Another new school year is almost upon us.  Since few child care providers get a chance to take the summer off, you’ve probably been scrambling all summer just to keep up, let alone get prepared for a new year!  We’ve got some tips to help you make sure your program rolls into the fall at its peak!

 

 

Marketing Your School

The first step in marketing your school is deciding what you want your message to accomplish. Parents decision to place their children in your school will be based on 3 important elements:

  1. First Impressions: A parent's first contact with your school will likely have a big impact on their decision.
  2. Enrollment Waiting List: Parents want their children in a popular, successful, and well managed school.  A waiting list can also serve as a contact list.
  3. Facility Appearance: There are 2 areas of concern: the outside front area and the 'welcoming room' or lobby.

Consider your strategy to reach your target audience.  The purpose of an advertising strategy is to communicate your services to potential consumers in the hopes of convincing them to enroll their child in your school.

Advertising strategies focus on achieving three general goals, to:

  1. Promote awareness of your school and its services
  2. Stimulate enrollment
  3. Establish a 'business' image for your school

The types of media categories from which you can choose include: internet (including your program's website), word of mouth, print, open house, social media (Twitter, Facebook, LinkedIn), email marketing, child care resource and referral networks (CCR&R), and others.

When advertising, remember that parents are looking for benefits your school provides and not the features.
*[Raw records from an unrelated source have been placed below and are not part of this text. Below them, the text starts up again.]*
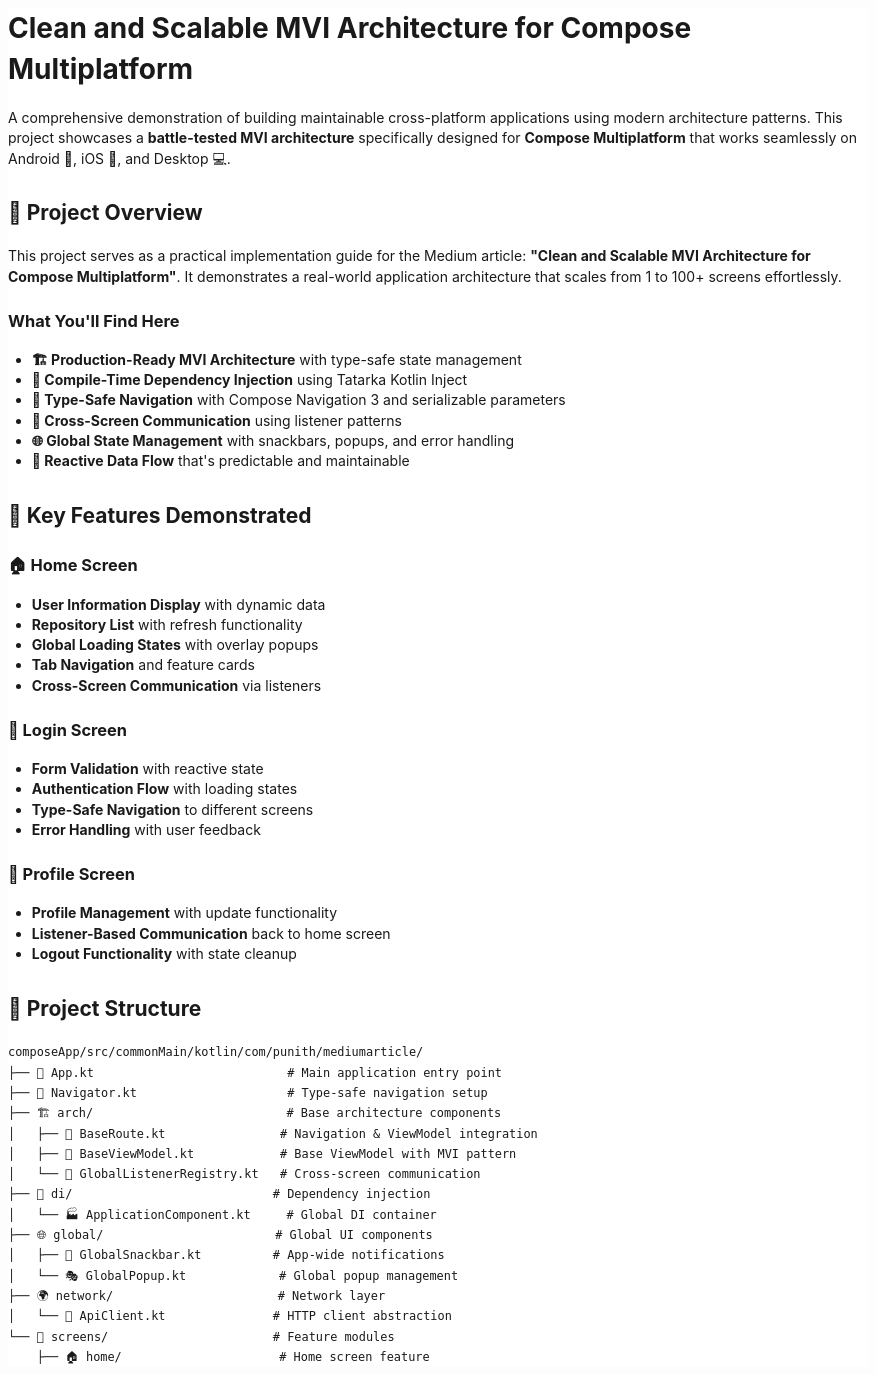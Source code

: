 # Clean and Scalable MVI Architecture for Compose Multiplatform

A comprehensive demonstration of building maintainable cross-platform applications using modern architecture patterns. This project showcases a **battle-tested MVI architecture** specifically designed for **Compose Multiplatform** that works seamlessly on Android 🤖, iOS 🍎, and Desktop 💻.

## 🚀 Project Overview

This project serves as a practical implementation guide for the Medium article: **"Clean and Scalable MVI Architecture for Compose Multiplatform"**. It demonstrates a real-world application architecture that scales from 1 to 100+ screens effortlessly.

### What You'll Find Here

- **🏗️ Production-Ready MVI Architecture** with type-safe state management
- **💉 Compile-Time Dependency Injection** using Tatarka Kotlin Inject
- **🧭 Type-Safe Navigation** with Compose Navigation 3 and serializable parameters
- **📡 Cross-Screen Communication** using listener patterns
- **🌐 Global State Management** with snackbars, popups, and error handling
- **🔄 Reactive Data Flow** that's predictable and maintainable

## 🎯 Key Features Demonstrated

### 🏠 Home Screen
- **User Information Display** with dynamic data
- **Repository List** with refresh functionality
- **Global Loading States** with overlay popups
- **Tab Navigation** and feature cards
- **Cross-Screen Communication** via listeners

### 🔐 Login Screen
- **Form Validation** with reactive state
- **Authentication Flow** with loading states
- **Type-Safe Navigation** to different screens
- **Error Handling** with user feedback

### 👤 Profile Screen
- **Profile Management** with update functionality
- **Listener-Based Communication** back to home screen
- **Logout Functionality** with state cleanup

## 📁 Project Structure

```
composeApp/src/commonMain/kotlin/com/punith/mediumarticle/
├── 🚀 App.kt                           # Main application entry point
├── 🧭 Navigator.kt                     # Type-safe navigation setup
├── 🏗️ arch/                           # Base architecture components
│   ├── 🎼 BaseRoute.kt                # Navigation & ViewModel integration
│   ├── 🧠 BaseViewModel.kt            # Base ViewModel with MVI pattern
│   └── 📡 GlobalListenerRegistry.kt   # Cross-screen communication
├── 💉 di/                            # Dependency injection
│   └── 🏭 ApplicationComponent.kt     # Global DI container
├── 🌐 global/                        # Global UI components
│   ├── 📢 GlobalSnackbar.kt          # App-wide notifications
│   └── 🎭 GlobalPopup.kt             # Global popup management
├── 🌍 network/                       # Network layer
│   └── 🔌 ApiClient.kt               # HTTP client abstraction
└── 📱 screens/                       # Feature modules
    ├── 🏠 home/                      # Home screen feature
```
When creating an ad, use words that will create the images in parents’ minds that will make them want to send their child to your school.  For example, try using "your kids will learn more" (benefit) instead of "our curriculum is top notch." (feature)

It is very important to measure how each advertising method is working so you can update you marketing program, dropping those that don't work and continuing those that do. Some ideas to consider:

  1. Define your objective: Grow your school and awareness in the community.
  2. Set the measurement criteria: Sales volume / leads, student retention, new students, customer satisfaction, 'brand' recognition.
  3. Collect data and analyze: Sales volume / leads, student retention, new students, customer satisfaction, 'brand' recognition.

 

Hiring Techniques

There are three primary places to find new employees: local community colleges, which will usually offer the most qualified staff;  internet job sites; and one of the more popular ways, state work programs.

Once you find potential candidates, do a brief interview over the phone, asking about experience, education, preferred age group and salary expectation. Tell the prospective employee a little about the job--their response will help you determine if you are interested in setting up an interview.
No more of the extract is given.